About this exercise:
In the entries that follow, the first line to write out is the one containing "cae hacia atrás?", and the last is the one containing "Que algo se". Reproduce that stretch exactly, with nothing before or after it.

Exercise data:
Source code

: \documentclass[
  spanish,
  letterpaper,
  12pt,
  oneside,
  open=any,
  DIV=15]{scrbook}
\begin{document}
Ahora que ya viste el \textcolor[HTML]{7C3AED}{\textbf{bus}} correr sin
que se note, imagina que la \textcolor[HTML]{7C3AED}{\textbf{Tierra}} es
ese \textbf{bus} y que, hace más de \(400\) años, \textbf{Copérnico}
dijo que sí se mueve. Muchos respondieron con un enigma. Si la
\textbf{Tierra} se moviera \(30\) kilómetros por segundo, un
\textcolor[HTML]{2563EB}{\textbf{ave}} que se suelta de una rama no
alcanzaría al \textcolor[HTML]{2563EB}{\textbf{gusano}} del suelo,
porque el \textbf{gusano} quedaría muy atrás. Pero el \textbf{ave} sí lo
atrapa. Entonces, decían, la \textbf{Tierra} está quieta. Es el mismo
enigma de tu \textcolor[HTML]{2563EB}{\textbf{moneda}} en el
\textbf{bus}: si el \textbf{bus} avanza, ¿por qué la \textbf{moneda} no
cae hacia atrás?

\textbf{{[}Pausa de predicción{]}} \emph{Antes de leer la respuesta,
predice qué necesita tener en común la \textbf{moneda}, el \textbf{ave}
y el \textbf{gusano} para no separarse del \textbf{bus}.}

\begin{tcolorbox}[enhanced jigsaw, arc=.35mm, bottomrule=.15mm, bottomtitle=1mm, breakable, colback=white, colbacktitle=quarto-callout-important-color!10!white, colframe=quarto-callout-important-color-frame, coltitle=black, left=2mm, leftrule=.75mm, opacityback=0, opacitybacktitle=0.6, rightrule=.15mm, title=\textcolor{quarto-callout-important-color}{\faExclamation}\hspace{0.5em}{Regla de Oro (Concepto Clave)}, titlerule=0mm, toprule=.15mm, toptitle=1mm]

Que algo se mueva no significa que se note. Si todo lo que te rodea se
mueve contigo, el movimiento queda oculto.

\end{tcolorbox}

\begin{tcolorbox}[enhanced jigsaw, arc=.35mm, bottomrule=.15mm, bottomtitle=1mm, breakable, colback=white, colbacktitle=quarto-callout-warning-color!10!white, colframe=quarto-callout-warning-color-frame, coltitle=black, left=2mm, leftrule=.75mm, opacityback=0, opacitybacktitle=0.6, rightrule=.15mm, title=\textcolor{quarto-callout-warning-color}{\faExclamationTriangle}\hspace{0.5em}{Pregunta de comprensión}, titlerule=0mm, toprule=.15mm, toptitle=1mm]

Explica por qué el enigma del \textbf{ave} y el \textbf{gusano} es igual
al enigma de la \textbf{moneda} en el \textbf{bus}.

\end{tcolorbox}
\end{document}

Exercise result:
cae hacia atrás?

\textbf{{[}Pausa de predicción{]}} \emph{Antes de leer la respuesta,
predice qué necesita tener en común la \textbf{moneda}, el \textbf{ave}
y el \textbf{gusano} para no separarse del \textbf{bus}.}

\begin{tcolorbox}[enhanced jigsaw, arc=.35mm, bottomrule=.15mm, bottomtitle=1mm, breakable, colback=white, colbacktitle=quarto-callout-important-color!10!white, colframe=quarto-callout-important-color-frame, coltitle=black, left=2mm, leftrule=.75mm, opacityback=0, opacitybacktitle=0.6, rightrule=.15mm, title=\textcolor{quarto-callout-important-color}{\faExclamation}\hspace{0.5em}{Regla de Oro (Concepto Clave)}, titlerule=0mm, toprule=.15mm, toptitle=1mm]

Que algo se mueva no significa que se note. Si todo lo que te rodea se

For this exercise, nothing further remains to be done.